Excerpted data:
● ● ● ● ●

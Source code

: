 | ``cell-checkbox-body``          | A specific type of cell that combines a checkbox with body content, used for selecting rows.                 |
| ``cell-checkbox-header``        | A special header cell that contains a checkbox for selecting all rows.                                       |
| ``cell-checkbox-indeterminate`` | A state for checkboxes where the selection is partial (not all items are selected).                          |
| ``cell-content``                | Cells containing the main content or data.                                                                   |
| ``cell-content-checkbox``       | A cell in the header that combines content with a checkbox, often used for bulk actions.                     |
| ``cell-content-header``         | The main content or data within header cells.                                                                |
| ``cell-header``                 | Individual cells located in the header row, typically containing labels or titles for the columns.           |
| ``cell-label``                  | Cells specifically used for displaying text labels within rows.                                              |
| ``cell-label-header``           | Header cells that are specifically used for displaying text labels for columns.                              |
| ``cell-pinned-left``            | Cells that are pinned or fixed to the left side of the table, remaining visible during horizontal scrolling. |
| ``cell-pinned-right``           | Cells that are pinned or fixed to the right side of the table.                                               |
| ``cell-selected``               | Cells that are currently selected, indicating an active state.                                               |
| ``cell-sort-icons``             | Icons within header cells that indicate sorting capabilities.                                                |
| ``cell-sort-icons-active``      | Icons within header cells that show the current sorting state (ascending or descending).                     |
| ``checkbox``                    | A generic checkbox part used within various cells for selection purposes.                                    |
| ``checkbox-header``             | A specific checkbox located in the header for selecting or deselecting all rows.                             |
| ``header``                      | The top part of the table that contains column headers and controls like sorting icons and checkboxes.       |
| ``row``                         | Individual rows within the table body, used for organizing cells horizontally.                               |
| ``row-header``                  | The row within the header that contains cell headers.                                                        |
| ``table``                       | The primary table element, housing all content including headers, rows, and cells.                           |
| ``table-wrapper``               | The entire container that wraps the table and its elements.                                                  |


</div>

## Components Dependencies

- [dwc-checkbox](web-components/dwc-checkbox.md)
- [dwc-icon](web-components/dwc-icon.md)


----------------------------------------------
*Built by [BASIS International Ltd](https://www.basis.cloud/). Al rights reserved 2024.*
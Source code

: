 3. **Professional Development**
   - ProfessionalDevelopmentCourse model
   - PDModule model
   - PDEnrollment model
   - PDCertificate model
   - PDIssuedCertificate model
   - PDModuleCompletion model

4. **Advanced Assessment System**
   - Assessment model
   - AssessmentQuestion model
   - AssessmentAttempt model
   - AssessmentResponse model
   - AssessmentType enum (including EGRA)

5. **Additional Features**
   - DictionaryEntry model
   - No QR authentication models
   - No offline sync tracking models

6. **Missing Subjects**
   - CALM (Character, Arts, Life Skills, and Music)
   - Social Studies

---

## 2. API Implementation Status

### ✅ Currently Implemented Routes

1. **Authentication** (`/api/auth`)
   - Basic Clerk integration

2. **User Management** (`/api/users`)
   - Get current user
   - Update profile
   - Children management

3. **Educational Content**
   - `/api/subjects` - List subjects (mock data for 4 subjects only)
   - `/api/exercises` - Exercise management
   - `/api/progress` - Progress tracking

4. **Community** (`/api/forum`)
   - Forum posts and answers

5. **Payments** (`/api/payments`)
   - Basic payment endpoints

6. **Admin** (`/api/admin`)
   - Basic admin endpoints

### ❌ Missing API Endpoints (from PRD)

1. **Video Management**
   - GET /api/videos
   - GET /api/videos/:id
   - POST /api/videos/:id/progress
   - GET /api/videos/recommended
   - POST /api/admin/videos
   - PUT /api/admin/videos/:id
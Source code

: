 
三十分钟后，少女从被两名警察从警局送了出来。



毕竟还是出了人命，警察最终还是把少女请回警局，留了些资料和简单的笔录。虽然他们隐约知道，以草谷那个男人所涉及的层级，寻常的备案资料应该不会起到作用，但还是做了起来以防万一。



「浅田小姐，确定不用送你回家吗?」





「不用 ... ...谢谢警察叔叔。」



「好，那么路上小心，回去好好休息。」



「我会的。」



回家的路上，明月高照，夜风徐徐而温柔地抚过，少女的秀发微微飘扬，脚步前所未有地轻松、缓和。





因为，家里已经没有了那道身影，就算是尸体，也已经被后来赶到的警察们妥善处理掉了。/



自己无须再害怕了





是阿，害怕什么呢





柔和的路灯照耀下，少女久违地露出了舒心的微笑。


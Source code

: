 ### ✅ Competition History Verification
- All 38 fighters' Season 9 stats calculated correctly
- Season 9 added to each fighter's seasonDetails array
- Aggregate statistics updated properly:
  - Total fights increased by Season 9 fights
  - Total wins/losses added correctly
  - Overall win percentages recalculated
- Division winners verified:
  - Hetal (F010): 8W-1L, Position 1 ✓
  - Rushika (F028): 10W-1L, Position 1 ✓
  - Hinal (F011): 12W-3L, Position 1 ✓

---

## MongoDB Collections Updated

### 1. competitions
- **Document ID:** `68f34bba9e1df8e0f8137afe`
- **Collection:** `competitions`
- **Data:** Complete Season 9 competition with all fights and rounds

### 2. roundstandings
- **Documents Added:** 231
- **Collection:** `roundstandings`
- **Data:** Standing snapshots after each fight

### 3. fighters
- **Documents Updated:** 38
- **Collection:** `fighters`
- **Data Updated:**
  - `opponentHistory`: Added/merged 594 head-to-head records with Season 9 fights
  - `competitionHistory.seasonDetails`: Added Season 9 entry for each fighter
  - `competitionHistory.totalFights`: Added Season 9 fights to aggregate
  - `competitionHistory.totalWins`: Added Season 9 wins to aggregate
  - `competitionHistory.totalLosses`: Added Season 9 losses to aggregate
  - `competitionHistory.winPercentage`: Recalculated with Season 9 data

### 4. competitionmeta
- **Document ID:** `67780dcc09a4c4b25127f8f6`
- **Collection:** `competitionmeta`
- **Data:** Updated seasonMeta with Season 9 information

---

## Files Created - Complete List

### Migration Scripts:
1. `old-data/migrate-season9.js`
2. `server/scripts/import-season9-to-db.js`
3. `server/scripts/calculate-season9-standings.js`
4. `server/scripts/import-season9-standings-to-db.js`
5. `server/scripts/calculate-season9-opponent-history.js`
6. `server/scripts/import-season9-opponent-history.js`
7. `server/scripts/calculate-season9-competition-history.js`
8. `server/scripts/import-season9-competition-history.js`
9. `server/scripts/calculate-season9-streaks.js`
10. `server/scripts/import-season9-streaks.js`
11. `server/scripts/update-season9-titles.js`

● ● ● ● ●

Take from the material above the lines running from the one with "or data within" through the one with "cells that show", and repeat them exactly, with nothing else.

| ``cell-content-header``         | The main content or data within header cells.                                                                |
| ``cell-header``                 | Individual cells located in the header row, typically containing labels or titles for the columns.           |
| ``cell-label``                  | Cells specifically used for displaying text labels within rows.                                              |
| ``cell-label-header``           | Header cells that are specifically used for displaying text labels for columns.                              |
| ``cell-pinned-left``            | Cells that are pinned or fixed to the left side of the table, remaining visible during horizontal scrolling. |
| ``cell-pinned-right``           | Cells that are pinned or fixed to the right side of the table.                                               |
| ``cell-selected``               | Cells that are currently selected, indicating an active state.                                               |
| ``cell-sort-icons``             | Icons within header cells that indicate sorting capabilities.                                                |
| ``cell-sort-icons-active``      | Icons within header cells that show the current sorting state (ascending or descending).                     |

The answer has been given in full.